PROBLEM DETAILS> Ignoring the images, restate the records below word for word.

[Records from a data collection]
········

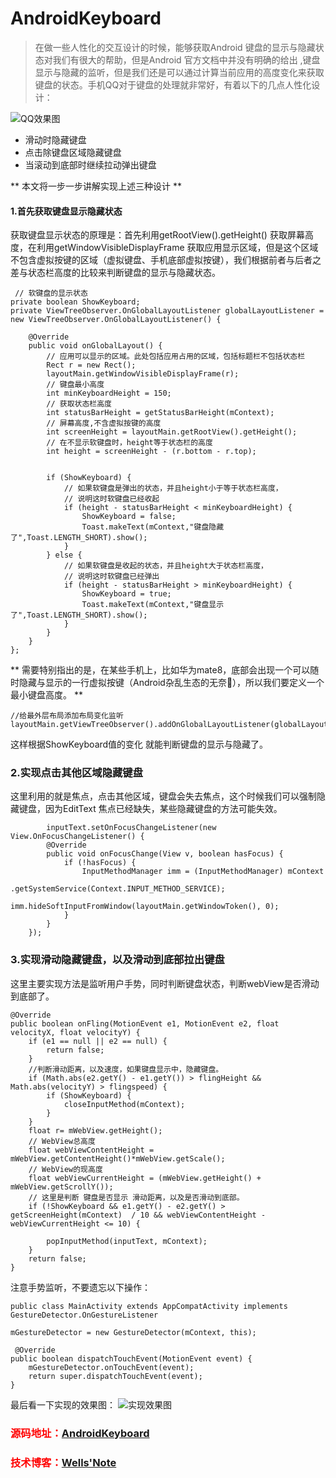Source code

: # AndroidKeyboard

> 在做一些人性化的交互设计的时候，能够获取Android 键盘的显示与隐藏状态对我们有很大的帮助，但是Android 官方文档中并没有明确的给出 ,键盘显示与隐藏的监听，但是我们还是可以通过计算当前应用的高度变化来获取键盘的状态。手机QQ对于键盘的处理就非常好，有着以下的几点人性化设计：

![QQ效果图](http://i4.buimg.com/d16b180723bbcfcd.gif)

* 滑动时隐藏键盘
* 点击除键盘区域隐藏键盘
* 当滚动到底部时继续拉动弹出键盘

** 本文将一步一步讲解实现上述三种设计 **

#### 1.首先获取键盘显示隐藏状态

获取键盘显示状态的原理是：首先利用getRootView().getHeight() 获取屏幕高度，在利用getWindowVisibleDisplayFrame 获取应用显示区域，但是这个区域不包含虚拟按键的区域（虚拟键盘、手机底部虚拟按键），我们根据前者与后者之差与状态栏高度的比较来判断键盘的显示与隐藏状态。
	 
	 // 软键盘的显示状态
    private boolean ShowKeyboard;
    private ViewTreeObserver.OnGlobalLayoutListener globalLayoutListener = new ViewTreeObserver.OnGlobalLayoutListener() {

        @Override
        public void onGlobalLayout() {
            // 应用可以显示的区域。此处包括应用占用的区域，包括标题栏不包括状态栏
            Rect r = new Rect();
            layoutMain.getWindowVisibleDisplayFrame(r);
            // 键盘最小高度
            int minKeyboardHeight = 150;
            // 获取状态栏高度
            int statusBarHeight = getStatusBarHeight(mContext);
            // 屏幕高度,不含虚拟按键的高度
            int screenHeight = layoutMain.getRootView().getHeight();
            // 在不显示软键盘时，height等于状态栏的高度
            int height = screenHeight - (r.bottom - r.top);


            if (ShowKeyboard) {
                // 如果软键盘是弹出的状态，并且height小于等于状态栏高度，
                // 说明这时软键盘已经收起
                if (height - statusBarHeight < minKeyboardHeight) {
                    ShowKeyboard = false;
                    Toast.makeText(mContext,"键盘隐藏了",Toast.LENGTH_SHORT).show();
                }
            } else {
                // 如果软键盘是收起的状态，并且height大于状态栏高度，
                // 说明这时软键盘已经弹出
                if (height - statusBarHeight > minKeyboardHeight) {
                    ShowKeyboard = true;
                    Toast.makeText(mContext,"键盘显示了",Toast.LENGTH_SHORT).show();
                }
            }
        }
    };
    
** 需要特别指出的是，在某些手机上，比如华为mate8，底部会出现一个可以随时隐藏与显示的一行虚拟按键（Android杂乱生态的无奈🙂），所以我们要定义一个最小键盘高度。 ** 
	
	//给最外层布局添加布局变化监听
	layoutMain.getViewTreeObserver().addOnGlobalLayoutListener(globalLayoutListener);


这样根据ShowKeyboard值的变化 就能判断键盘的显示与隐藏了。
### 2.实现点击其他区域隐藏键盘
这里利用的就是焦点，点击其他区域，键盘会失去焦点，这个时候我们可以强制隐藏键盘，因为EditText 焦点已经缺失，某些隐藏键盘的方法可能失效。

	        inputText.setOnFocusChangeListener(new View.OnFocusChangeListener() {
            @Override
            public void onFocusChange(View v, boolean hasFocus) {
                if (!hasFocus) {
                    InputMethodManager imm = (InputMethodManager) mContext
                            .getSystemService(Context.INPUT_METHOD_SERVICE);
                    imm.hideSoftInputFromWindow(layoutMain.getWindowToken(), 0);
                }
            }
        });
      
### 3.实现滑动隐藏键盘，以及滑动到底部拉出键盘

这里主要实现方法是监听用户手势，同时判断键盘状态，判断webView是否滑动到底部了。
	
	@Override
    public boolean onFling(MotionEvent e1, MotionEvent e2, float velocityX, float velocityY) {
        if (e1 == null || e2 == null) {
            return false;
        }
        //判断滑动距离，以及速度，如果键盘显示中，隐藏键盘。
        if (Math.abs(e2.getY() - e1.getY()) > flingHeight && Math.abs(velocityY) > flingspeed) {
            if (ShowKeyboard) {
                closeInputMethod(mContext);
            }
        }
        float r= mWebView.getHeight();
        // WebView总高度
        float webViewContentHeight = mWebView.getContentHeight()*mWebView.getScale();
        // WebView的现高度
        float webViewCurrentHeight = (mWebView.getHeight() + mWebView.getScrollY());
		// 这里是判断 键盘是否显示 滑动距离，以及是否滑动到底部。
        if (!ShowKeyboard && e1.getY() - e2.getY() > getScreenHeight(mContext)  / 10 && webViewContentHeight - webViewCurrentHeight <= 10) {

            popInputMethod(inputText, mContext);
        }
        return false;
    }
    
 注意手势监听，不要遗忘以下操作：

	public class MainActivity extends AppCompatActivity implements GestureDetector.OnGestureListener 
	
	mGestureDetector = new GestureDetector(mContext, this);

	 @Override
    public boolean dispatchTouchEvent(MotionEvent event) {
        mGestureDetector.onTouchEvent(event);
        return super.dispatchTouchEvent(event);
    }
   
最后看一下实现的效果图：
![实现效果图](http://i4.buimg.com/e6674a91804df4e4.gif)


### <font color ="red"> 源码地址：[AndroidKeyboard](https://github.com/zzzlw/AndroidKeyboard) 

###  技术博客：[Wells'Note](http://www.zhangliwei.date) </font>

········

YOUR SOLUTION>
Source code

: # AndroidKeyboard

> 在做一些人性化的交互设计的时候，能够获取Android 键盘的显示与隐藏状态对我们有很大的帮助，但是Android 官方文档中并没有明确的给出 ,键盘显示与隐藏的监听，但是我们还是可以通过计算当前应用的高度变化来获取键盘的状态。手机QQ对于键盘的处理就非常好，有着以下的几点人性化设计：

![QQ效果图](http://i4.buimg.com/d16b180723bbcfcd.gif)

* 滑动时隐藏键盘
* 点击除键盘区域隐藏键盘
* 当滚动到底部时继续拉动弹出键盘

** 本文将一步一步讲解实现上述三种设计 **

#### 1.首先获取键盘显示隐藏状态

获取键盘显示状态的原理是：首先利用getRootView().getHeight() 获取屏幕高度，在利用getWindowVisibleDisplayFrame 获取应用显示区域，但是这个区域不包含虚拟按键的区域（虚拟键盘、手机底部虚拟按键），我们根据前者与后者之差与状态栏高度的比较来判断键盘的显示与隐藏状态。
	 
	 // 软键盘的显示状态
    private boolean ShowKeyboard;
    private ViewTreeObserver.OnGlobalLayoutListener globalLayoutListener = new ViewTreeObserver.OnGlobalLayoutListener() {

        @Override
        public void onGlobalLayout() {
            // 应用可以显示的区域。此处包括应用占用的区域，包括标题栏不包括状态栏
            Rect r = new Rect();
            layoutMain.getWindowVisibleDisplayFrame(r);
            // 键盘最小高度
            int minKeyboardHeight = 150;
            // 获取状态栏高度
            int statusBarHeight = getStatusBarHeight(mContext);
            // 屏幕高度,不含虚拟按键的高度
            int screenHeight = layoutMain.getRootView().getHeight();
            // 在不显示软键盘时，height等于状态栏的高度
            int height = screenHeight - (r.bottom - r.top);


            if (ShowKeyboard) {
                // 如果软键盘是弹出的状态，并且height小于等于状态栏高度，
                // 说明这时软键盘已经收起
                if (height - statusBarHeight < minKeyboardHeight) {
                    ShowKeyboard = false;
                    Toast.makeText(mContext,"键盘隐藏了",Toast.LENGTH_SHORT).show();
                }
            } else {
                // 如果软键盘是收起的状态，并且height大于状态栏高度，
                // 说明这时软键盘已经弹出
                if (height - statusBarHeight > minKeyboardHeight) {
                    ShowKeyboard = true;
                    Toast.makeText(mContext,"键盘显示了",Toast.LENGTH_SHORT).show();
                }
            }
        }
    };
    
** 需要特别指出的是，在某些手机上，比如华为mate8，底部会出现一个可以随时隐藏与显示的一行虚拟按键（Android杂乱生态的无奈🙂），所以我们要定义一个最小键盘高度。 ** 
	
	//给最外层布局添加布局变化监听
	layoutMain.getViewTreeObserver().addOnGlobalLayoutListener(globalLayoutListener);


这样根据ShowKeyboard值的变化 就能判断键盘的显示与隐藏了。
### 2.实现点击其他区域隐藏键盘
这里利用的就是焦点，点击其他区域，键盘会失去焦点，这个时候我们可以强制隐藏键盘，因为EditText 焦点已经缺失，某些隐藏键盘的方法可能失效。

	        inputText.setOnFocusChangeListener(new View.OnFocusChangeListener() {
            @Override
            public void onFocusChange(View v, boolean hasFocus) {
                if (!hasFocus) {
                    InputMethodManager imm = (InputMethodManager) mContext
                            .getSystemService(Context.INPUT_METHOD_SERVICE);
                    imm.hideSoftInputFromWindow(layoutMain.getWindowToken(), 0);
                }
            }
        });
      
### 3.实现滑动隐藏键盘，以及滑动到底部拉出键盘

这里主要实现方法是监听用户手势，同时判断键盘状态，判断webView是否滑动到底部了。
	
	@Override
    public boolean onFling(MotionEvent e1, MotionEvent e2, float velocityX, float velocityY) {
        if (e1 == null || e2 == null) {
            return false;
        }
        //判断滑动距离，以及速度，如果键盘显示中，隐藏键盘。
        if (Math.abs(e2.getY() - e1.getY()) > flingHeight && Math.abs(velocityY) > flingspeed) {
            if (ShowKeyboard) {
                closeInputMethod(mContext);
            }
        }
        float r= mWebView.getHeight();
        // WebView总高度
        float webViewContentHeight = mWebView.getContentHeight()*mWebView.getScale();
        // WebView的现高度
        float webViewCurrentHeight = (mWebView.getHeight() + mWebView.getScrollY());
		// 这里是判断 键盘是否显示 滑动距离，以及是否滑动到底部。
        if (!ShowKeyboard && e1.getY() - e2.getY() > getScreenHeight(mContext)  / 10 && webViewContentHeight - webViewCurrentHeight <= 10) {

            popInputMethod(inputText, mContext);
        }
        return false;
    }
    
 注意手势监听，不要遗忘以下操作：

	public class MainActivity extends AppCompatActivity implements GestureDetector.OnGestureListener 
	
	mGestureDetector = new GestureDetector(mContext, this);

	 @Override
    public boolean dispatchTouchEvent(MotionEvent event) {
        mGestureDetector.onTouchEvent(event);
        return super.dispatchTouchEvent(event);
    }
   
最后看一下实现的效果图：
![实现效果图](http://i4.buimg.com/e6674a91804df4e4.gif)


### <font color ="red"> 源码地址：[AndroidKeyboard](https://github.com/zzzlw/AndroidKeyboard) 

###  技术博客：[Wells'Note](http://www.zhangliwei.date) </font>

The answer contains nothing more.